Directions for this task ->
Write the records out once more, exactly as they are given.

——————————

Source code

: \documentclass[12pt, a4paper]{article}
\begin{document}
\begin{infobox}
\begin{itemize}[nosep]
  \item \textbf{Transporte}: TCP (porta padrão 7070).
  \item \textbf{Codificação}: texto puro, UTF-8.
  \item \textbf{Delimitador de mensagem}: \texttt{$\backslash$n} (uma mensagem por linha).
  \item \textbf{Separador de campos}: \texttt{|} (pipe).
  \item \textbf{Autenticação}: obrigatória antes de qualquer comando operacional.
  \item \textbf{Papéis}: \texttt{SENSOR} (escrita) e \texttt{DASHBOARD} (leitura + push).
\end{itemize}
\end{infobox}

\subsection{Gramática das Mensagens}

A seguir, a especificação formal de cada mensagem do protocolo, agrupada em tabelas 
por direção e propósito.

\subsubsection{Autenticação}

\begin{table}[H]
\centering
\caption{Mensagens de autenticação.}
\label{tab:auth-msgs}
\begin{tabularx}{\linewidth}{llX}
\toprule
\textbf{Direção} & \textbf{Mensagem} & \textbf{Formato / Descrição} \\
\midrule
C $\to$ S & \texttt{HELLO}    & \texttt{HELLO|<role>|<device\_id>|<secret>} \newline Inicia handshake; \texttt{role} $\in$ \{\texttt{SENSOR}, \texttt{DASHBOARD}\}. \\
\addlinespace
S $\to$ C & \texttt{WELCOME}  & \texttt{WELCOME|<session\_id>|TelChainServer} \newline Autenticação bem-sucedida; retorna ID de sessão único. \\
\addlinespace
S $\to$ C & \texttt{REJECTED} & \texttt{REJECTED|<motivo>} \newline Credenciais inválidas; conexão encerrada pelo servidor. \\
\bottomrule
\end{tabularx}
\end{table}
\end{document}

——————————

Answer space ->
Source code

: \documentclass[12pt, a4paper]{article}
\begin{document}
\begin{infobox}
\begin{itemize}[nosep]
  \item \textbf{Transporte}: TCP (porta padrão 7070).
  \item \textbf{Codificação}: texto puro, UTF-8.
  \item \textbf{Delimitador de mensagem}: \texttt{$\backslash$n} (uma mensagem por linha).
  \item \textbf{Separador de campos}: \texttt{|} (pipe).
  \item \textbf{Autenticação}: obrigatória antes de qualquer comando operacional.
  \item \textbf{Papéis}: \texttt{SENSOR} (escrita) e \texttt{DASHBOARD} (leitura + push).
\end{itemize}
\end{infobox}

\subsection{Gramática das Mensagens}

A seguir, a especificação formal de cada mensagem do protocolo, agrupada em tabelas 
por direção e propósito.

\subsubsection{Autenticação}

\begin{table}[H]
\centering
\caption{Mensagens de autenticação.}
\label{tab:auth-msgs}
\begin{tabularx}{\linewidth}{llX}
\toprule
\textbf{Direção} & \textbf{Mensagem} & \textbf{Formato / Descrição} \\
\midrule
C $\to$ S & \texttt{HELLO}    & \texttt{HELLO|<role>|<device\_id>|<secret>} \newline Inicia handshake; \texttt{role} $\in$ \{\texttt{SENSOR}, \texttt{DASHBOARD}\}. \\
\addlinespace
S $\to$ C & \texttt{WELCOME}  & \texttt{WELCOME|<session\_id>|TelChainServer} \newline Autenticação bem-sucedida; retorna ID de sessão único. \\
\addlinespace
S $\to$ C & \texttt{REJECTED} & \texttt{REJECTED|<motivo>} \newline Credenciais inválidas; conexão encerrada pelo servidor. \\
\bottomrule
\end{tabularx}
\end{table}
\end{document}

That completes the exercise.